House Republicans unveiled a draft budget resolution on Wednesday that calls for $4.5 trillion in tax breaks that would disproportionately benefit the wealthy while proposing $2 trillion in cuts to Medicaid, federal nutrition assistance, and other programs.
Lawmakers are set to mark up the House GOP's budget blueprint on Thursday as Republicans look to craft a sprawling reconciliation bill that can pass both chambers of Congress with a simple-majority vote. Last week, Senate Republicans released their own budget resolution that proposed significant cuts to Medicaid, the Supplemental Nutrition Assistance Program (SNAP), and other spending that benefits working-class families.
"Instead of tackling rising prices and delivering relief for American families, House Republicans are charging ahead with trillions of dollars in deeply unpopular tax breaks for billionaires like Donald Trump and Elon Musk," Alex Jacquez, chief of policy and advocacy at the Groundwork Collaborative, said Wednesday in response to the House GOP resolution.
"And, they're paying for their billionaire handouts by ransacking healthcare, food assistance, and other vital programs that American workers and families rely on," Jacquez added.
The new resolution released by the Republican-controlled House Budget Committee specifically calls on the chamber's energy and commerce panel to "submit changes in laws within its jurisdiction to reduce the deficit by not less than" $880 billion over the next decade.
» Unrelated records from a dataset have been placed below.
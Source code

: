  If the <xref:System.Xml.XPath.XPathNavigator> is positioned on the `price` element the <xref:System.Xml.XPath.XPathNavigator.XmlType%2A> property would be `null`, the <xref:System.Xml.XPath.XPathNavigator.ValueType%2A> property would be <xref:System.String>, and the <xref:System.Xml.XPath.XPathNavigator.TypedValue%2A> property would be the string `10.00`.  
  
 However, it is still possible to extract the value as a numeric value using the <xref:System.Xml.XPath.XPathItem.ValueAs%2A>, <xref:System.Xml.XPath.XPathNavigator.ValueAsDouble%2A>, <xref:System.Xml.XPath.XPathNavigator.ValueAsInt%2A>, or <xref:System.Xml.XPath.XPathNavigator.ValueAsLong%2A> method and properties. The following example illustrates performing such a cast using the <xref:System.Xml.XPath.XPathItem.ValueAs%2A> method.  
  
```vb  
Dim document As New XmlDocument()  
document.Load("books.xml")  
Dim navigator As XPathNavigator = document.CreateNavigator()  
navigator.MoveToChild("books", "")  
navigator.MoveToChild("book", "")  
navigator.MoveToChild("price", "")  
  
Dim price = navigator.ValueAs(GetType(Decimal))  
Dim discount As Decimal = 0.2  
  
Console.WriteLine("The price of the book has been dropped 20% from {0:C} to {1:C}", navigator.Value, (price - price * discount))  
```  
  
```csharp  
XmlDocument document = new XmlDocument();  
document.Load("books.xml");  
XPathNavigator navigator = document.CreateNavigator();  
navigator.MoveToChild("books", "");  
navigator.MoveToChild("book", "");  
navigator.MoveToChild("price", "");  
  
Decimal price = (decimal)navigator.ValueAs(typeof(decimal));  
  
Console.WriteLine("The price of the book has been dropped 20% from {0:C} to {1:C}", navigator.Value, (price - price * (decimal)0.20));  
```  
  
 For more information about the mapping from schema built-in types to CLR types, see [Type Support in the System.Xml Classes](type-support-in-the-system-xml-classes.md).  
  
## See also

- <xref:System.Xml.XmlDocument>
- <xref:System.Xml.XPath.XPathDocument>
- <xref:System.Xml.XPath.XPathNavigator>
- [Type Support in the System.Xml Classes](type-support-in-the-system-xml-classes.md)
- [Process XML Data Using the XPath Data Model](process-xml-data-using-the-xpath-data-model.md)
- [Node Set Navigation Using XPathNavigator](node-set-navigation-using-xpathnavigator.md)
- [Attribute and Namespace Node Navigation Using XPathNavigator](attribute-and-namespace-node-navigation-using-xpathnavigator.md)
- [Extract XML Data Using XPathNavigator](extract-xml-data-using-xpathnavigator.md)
The House Energy and Commerce Committee has jurisdiction over Medicaid.
The measure also instructs the House Committee on Agriculture, which has jurisdiction over SNAP, to cut no less than $230 billion in spending between fiscal years 2025 and 2034.
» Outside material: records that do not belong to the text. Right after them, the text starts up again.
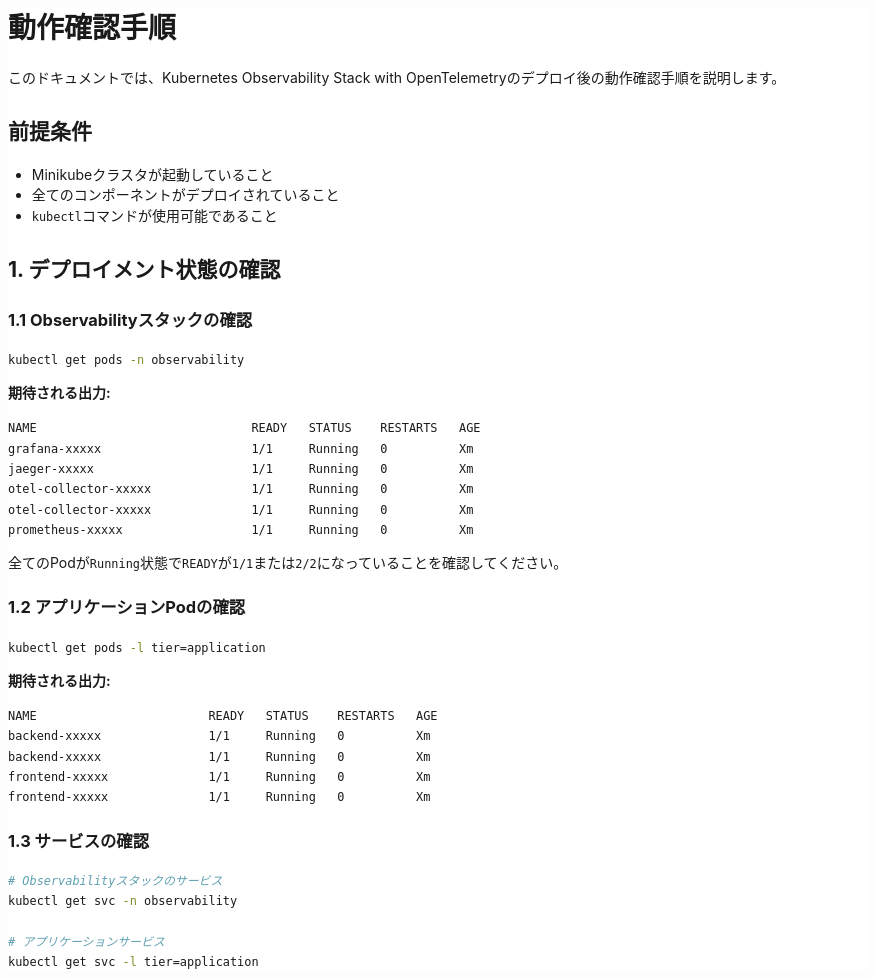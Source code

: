 # 動作確認手順

このドキュメントでは、Kubernetes Observability Stack with OpenTelemetryのデプロイ後の動作確認手順を説明します。

## 前提条件

- Minikubeクラスタが起動していること
- 全てのコンポーネントがデプロイされていること
- `kubectl`コマンドが使用可能であること

## 1. デプロイメント状態の確認

### 1.1 Observabilityスタックの確認

```bash
kubectl get pods -n observability
```

**期待される出力:**
```
NAME                              READY   STATUS    RESTARTS   AGE
grafana-xxxxx                     1/1     Running   0          Xm
jaeger-xxxxx                      1/1     Running   0          Xm
otel-collector-xxxxx              1/1     Running   0          Xm
otel-collector-xxxxx              1/1     Running   0          Xm
prometheus-xxxxx                  1/1     Running   0          Xm
```

全てのPodが`Running`状態で`READY`が`1/1`または`2/2`になっていることを確認してください。

### 1.2 アプリケーションPodの確認

```bash
kubectl get pods -l tier=application
```

**期待される出力:**
```
NAME                        READY   STATUS    RESTARTS   AGE
backend-xxxxx               1/1     Running   0          Xm
backend-xxxxx               1/1     Running   0          Xm
frontend-xxxxx              1/1     Running   0          Xm
frontend-xxxxx              1/1     Running   0          Xm
```

### 1.3 サービスの確認

```bash
# Observabilityスタックのサービス
kubectl get svc -n observability

# アプリケーションサービス
kubectl get svc -l tier=application
```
"They wanna do a giant tax cut that disproportionately helps the rich while taking away people's health insurance and food while still adding trillions to the debt," Bobby Kogan, a former Senate Budget Committee staffer who is now senior director of federal budget policy at the Center for American Progress, wrote in response to the resolution.
Overall, the House GOP's budget resolution calls for $2 trillion in cuts to "mandatory spending" over the next decade, taking aim at a category that includes Medicaid, Medicare, Social Security, and SNAP. While Social Security benefits cannot be cut through the reconciliation process, Supplemental Security Income (SSI) can.
Congressional Republicans have outlined a number of ways they could slash Medicaid and SNAP, including punitive new work requirements that analysts say would strip benefits from tens of millions of low-income people.
But Families USA executive director Anthony Wright said Wednesday that "we don't need to know the mechanisms of how Medicaid would be cut to know the impact would be catastrophic: The sheer size of the proposed cuts means millions of Americans losing coverage, hospitals and clinics plunged into budget shortfalls, and healthcare services we all depend on being eliminated."
"This budget resolution is a five-alarm fire alert for our healthcare," said Wright. "House Republican leadership put a giant bullseye on Medicaid, with the intent to strip Americans of their healthcare benefits to pay for tax cuts for billionaires and big corporations."
Kobie Christian, a spokesperson for the progressive coalition Unrig Our Economy, issued a similarly scathing statement on Wednesday, arguing that House Republicans "showed us that what they value is more tax breaks for greedy billionaires and giant corporations with everyday people paying the price."
"At a time when everyday Americans face increasingly higher prices, Speaker Johnson and his stooges want to write billionaires a check and force working-class people to foot the bill for their outrageous tax breaks for corporations and the ultra-wealthy," said Christian. "Everyday Americans will not stand for these games—it's time for Republicans in Congress to end their campaign that puts the ultra-wealthy first on the backs of the rest of us."